> [Source texts of formatted documents]:
▬▬▬

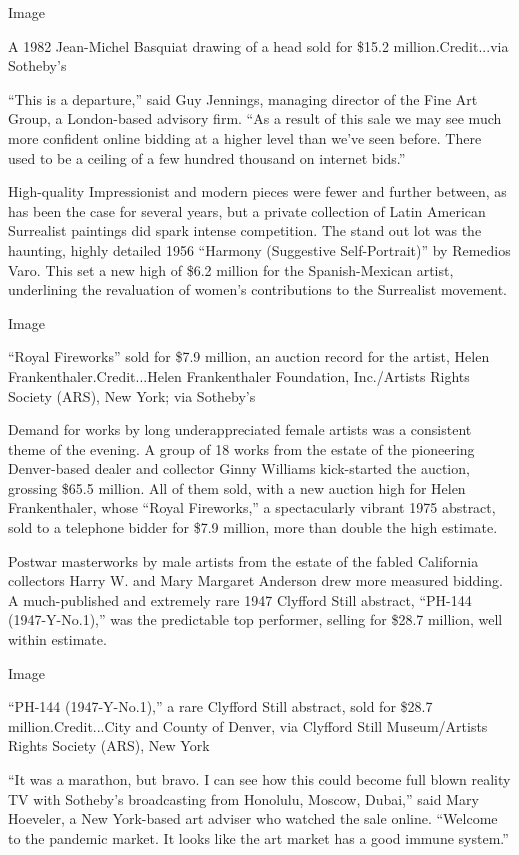 Image

A 1982 Jean-Michel Basquiat drawing of a head sold for \$15.2
million.Credit...via Sotheby's

``This is a departure,'' said Guy Jennings, managing director of the
Fine Art Group, a London-based advisory firm. ``As a result of this sale
we may see much more confident online bidding at a higher level than
we've seen before. There used to be a ceiling of a few hundred thousand
on internet bids.''

High-quality Impressionist and modern pieces were fewer and further
between, as has been the case for several years, but a private
collection of Latin American Surrealist paintings did spark intense
competition. The stand out lot was the haunting, highly detailed 1956
``Harmony (Suggestive Self-Portrait)'' by Remedios Varo. This set a new
high of \$6.2 million for the Spanish-Mexican artist, underlining the
revaluation of women's contributions to the Surrealist movement.

Image

``Royal Fireworks'' sold for \$7.9 million, an auction record for the
artist, Helen Frankenthaler.Credit...Helen Frankenthaler Foundation,
Inc./Artists Rights Society (ARS), New York; via Sotheby's

Demand for works by long underappreciated female artists was a
consistent theme of the evening. A group of 18 works from the estate of
the pioneering Denver-based dealer and collector Ginny Williams
kick-started the auction, grossing \$65.5 million. All of them sold,
with a new auction high for Helen Frankenthaler, whose ``Royal
Fireworks,'' a spectacularly vibrant 1975 abstract, sold to a telephone
bidder for \$7.9 million, more than double the high estimate.

Postwar masterworks by male artists from the estate of the fabled
California collectors Harry W. and Mary Margaret Anderson drew more
measured bidding. A much-published and extremely rare 1947 Clyfford
Still abstract, ``PH-144 (1947-Y-No.1),'' was the predictable top
performer, selling for \$28.7 million, well within estimate.

Image

``PH-144 (1947-Y-No.1),'' a rare Clyfford Still abstract, sold for
\$28.7 million.Credit...City and County of Denver, via Clyfford Still
Museum/Artists Rights Society (ARS), New York

``It was a marathon, but bravo. I can see how this could become full
blown reality TV with Sotheby's broadcasting from Honolulu, Moscow,
Dubai,'' said Mary Hoeveler, a New York-based art adviser who watched
the sale online. ``Welcome to the pandemic market. It looks like the art
market has a good immune system.''

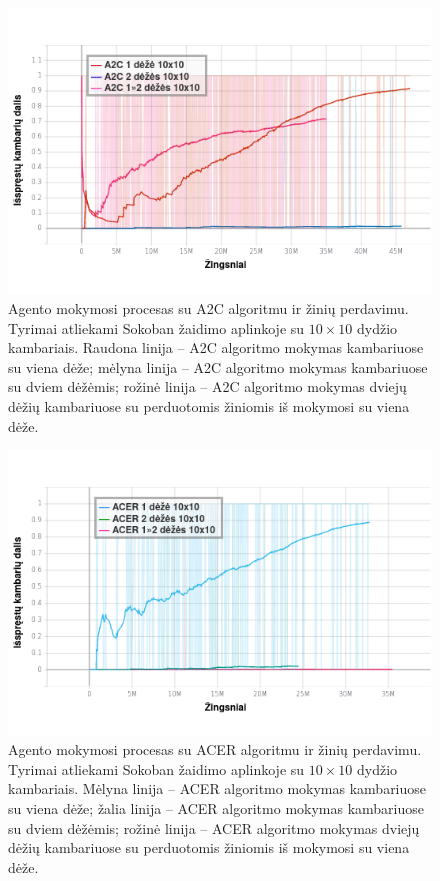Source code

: \documentclass{VUMIFPSbakalaurinis}
\begin{document}
{	\begin{figure}[H]
		\centering
		\includegraphics[scale=0.75]{img/graphs/a2c_completions}
		\caption{Agento mokymosi procesas su A2C algoritmu ir žinių perdavimu. Tyrimai atliekami Sokoban žaidimo aplinkoje su \(10 \times 10\) dydžio kambariais. Raudona linija -- A2C algoritmo mokymas kambariuose su viena dėže; mėlyna linija -- A2C algoritmo mokymas kambariuose su dviem dėžėmis; rožinė linija -- A2C algoritmo mokymas dviejų dėžių kambariuose su perduotomis žiniomis iš mokymosi su viena dėže.}
		\label{img:a2c_completions}
	\end{figure}
	\begin{figure}[H]
		\centering
		\includegraphics[scale=0.75]{img/graphs/acer_completions}
		\caption{Agento mokymosi procesas su ACER algoritmu ir žinių perdavimu. Tyrimai atliekami Sokoban žaidimo aplinkoje su \(10 \times 10\) dydžio kambariais. Mėlyna linija -- ACER algoritmo mokymas kambariuose su viena dėže; žalia linija -- ACER algoritmo mokymas kambariuose su dviem dėžėmis; rožinė linija -- ACER algoritmo mokymas dviejų dėžių kambariuose su perduotomis žiniomis iš mokymosi su viena dėže.}

\end{figure}}
\end{document}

▬▬▬

> [Work required]:
After removing the pictures, repeat the remaining records exactly.

> [Answer below]:
 Image

A 1982 Jean-Michel Basquiat drawing of a head sold for \$15.2
million.Credit...via Sotheby's

``This is a departure,'' said Guy Jennings, managing director of the
Fine Art Group, a London-based advisory firm. ``As a result of this sale
we may see much more confident online bidding at a higher level than
we've seen before. There used to be a ceiling of a few hundred thousand
on internet bids.''

High-quality Impressionist and modern pieces were fewer and further
between, as has been the case for several years, but a private
collection of Latin American Surrealist paintings did spark intense
competition. The stand out lot was the haunting, highly detailed 1956
``Harmony (Suggestive Self-Portrait)'' by Remedios Varo. This set a new
high of \$6.2 million for the Spanish-Mexican artist, underlining the
revaluation of women's contributions to the Surrealist movement.

Image

``Royal Fireworks'' sold for \$7.9 million, an auction record for the
artist, Helen Frankenthaler.Credit...Helen Frankenthaler Foundation,
Inc./Artists Rights Society (ARS), New York; via Sotheby's

Demand for works by long underappreciated female artists was a
consistent theme of the evening. A group of 18 works from the estate of
the pioneering Denver-based dealer and collector Ginny Williams
kick-started the auction, grossing \$65.5 million. All of them sold,
with a new auction high for Helen Frankenthaler, whose ``Royal
Fireworks,'' a spectacularly vibrant 1975 abstract, sold to a telephone
bidder for \$7.9 million, more than double the high estimate.

Postwar masterworks by male artists from the estate of the fabled
California collectors Harry W. and Mary Margaret Anderson drew more
measured bidding. A much-published and extremely rare 1947 Clyfford
Still abstract, ``PH-144 (1947-Y-No.1),'' was the predictable top
performer, selling for \$28.7 million, well within estimate.

Image

``PH-144 (1947-Y-No.1),'' a rare Clyfford Still abstract, sold for
\$28.7 million.Credit...City and County of Denver, via Clyfford Still
Museum/Artists Rights Society (ARS), New York

``It was a marathon, but bravo. I can see how this could become full
blown reality TV with Sotheby's broadcasting from Honolulu, Moscow,
Dubai,'' said Mary Hoeveler, a New York-based art adviser who watched
the sale online. ``Welcome to the pandemic market. It looks like the art
market has a good immune system.''

Source code

: \documentclass{VUMIFPSbakalaurinis}
\begin{document}
{	\begin{figure}[H]
		\centering
		\includegraphics[scale=0.75]{img/graphs/a2c_completions}
		\caption{Agento mokymosi procesas su A2C algoritmu ir žinių perdavimu. Tyrimai atliekami Sokoban žaidimo aplinkoje su \(10 \times 10\) dydžio kambariais. Raudona linija -- A2C algoritmo mokymas kambariuose su viena dėže; mėlyna linija -- A2C algoritmo mokymas kambariuose su dviem dėžėmis; rožinė linija -- A2C algoritmo mokymas dviejų dėžių kambariuose su perduotomis žiniomis iš mokymosi su viena dėže.}
		\label{img:a2c_completions}
	\end{figure}
	\begin{figure}[H]
		\centering
		\includegraphics[scale=0.75]{img/graphs/acer_completions}
		\caption{Agento mokymosi procesas su ACER algoritmu ir žinių perdavimu. Tyrimai atliekami Sokoban žaidimo aplinkoje su \(10 \times 10\) dydžio kambariais. Mėlyna linija -- ACER algoritmo mokymas kambariuose su viena dėže; žalia linija -- ACER algoritmo mokymas kambariuose su dviem dėžėmis; rožinė linija -- ACER algoritmo mokymas dviejų dėžių kambariuose su perduotomis žiniomis iš mokymosi su viena dėže.}

\end{figure}}
\end{document}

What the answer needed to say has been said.